Sun, December 14, 9:30 to 11:00am, Hilton Baltimore, Johnson B

Abstract

This paper seeks to demonstrate the contemporary theological and philosophical significance -- specifically, in connection with approaches to human-animal relations -- of the Jewish concept of the human being as the image of God. While medieval Jewish (as well as Christian) understandings of the image of God tend to link the notion with an intellectual or cognitive capacity or faculty -- the rational soul/intellect -- that is posited as present in humans but not in animals, the classical rabbinic conception of the image of God links the notion NOT with a specific intellectual capacity, but rather with the embodied and living human being as a holistic combination of body and soul. This embodied conception of the image of God has profound theological implications for conceptions of human relation to and commonality with non-human animals.
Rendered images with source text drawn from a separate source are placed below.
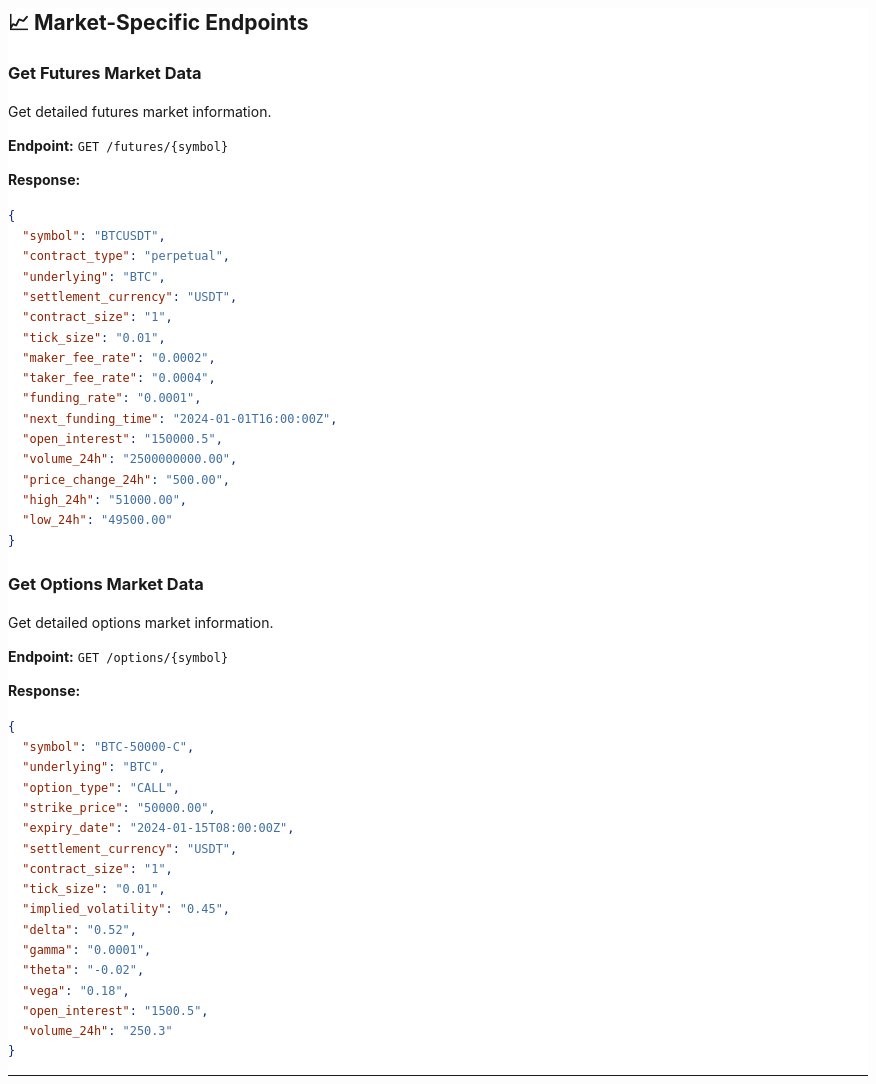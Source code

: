 
## 📈 Market-Specific Endpoints

### Get Futures Market Data
Get detailed futures market information.

**Endpoint:** `GET /futures/{symbol}`

**Response:**
```json
{
  "symbol": "BTCUSDT",
  "contract_type": "perpetual",
  "underlying": "BTC",
  "settlement_currency": "USDT",
  "contract_size": "1",
  "tick_size": "0.01",
  "maker_fee_rate": "0.0002",
  "taker_fee_rate": "0.0004",
  "funding_rate": "0.0001",
  "next_funding_time": "2024-01-01T16:00:00Z",
  "open_interest": "150000.5",
  "volume_24h": "2500000000.00",
  "price_change_24h": "500.00",
  "high_24h": "51000.00",
  "low_24h": "49500.00"
}
```

### Get Options Market Data
Get detailed options market information.

**Endpoint:** `GET /options/{symbol}`

**Response:**
```json
{
  "symbol": "BTC-50000-C",
  "underlying": "BTC",
  "option_type": "CALL",
  "strike_price": "50000.00",
  "expiry_date": "2024-01-15T08:00:00Z",
  "settlement_currency": "USDT",
  "contract_size": "1",
  "tick_size": "0.01",
  "implied_volatility": "0.45",
  "delta": "0.52",
  "gamma": "0.0001",
  "theta": "-0.02",
  "vega": "0.18",
  "open_interest": "1500.5",
  "volume_24h": "250.3"
}
```

---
In the medieval intellectualized conception of the image of God, valuing of and respect for human beings is linked to a faculty separate from the body; since this faculty is conceived of as specifically not present in animals, then respect and concern for humans as the image of God would not ‘carry over’ at all to respect for and concern for animals. By contrast, in the classical rabbinic embodied conception, concern for humans as the image of God is bound up with concern for elements of physical embodiment; since these basic aspects of physical embodiment are also found in animals, this creates potential for concern for human beings to carry over, in part, to concern for animals. Because many contemporary conceptions of human-animals relations -- in Jewish, Christian and secular spheres -- have been influenced by ‘disembodied’ conceptions of the human being, the incorporation of the embodied classical rabbinic theological notion has the potential to open up qualitatively different understandings of the ways in which humans can or should relate to animals. Thus, far from being a mere remnant from late antiquity, this more neglected Jewish theological notion of the image of God can function in a radical and culturally interventionist manner to enable a rethinking of humanness and animality in conjunction with one another.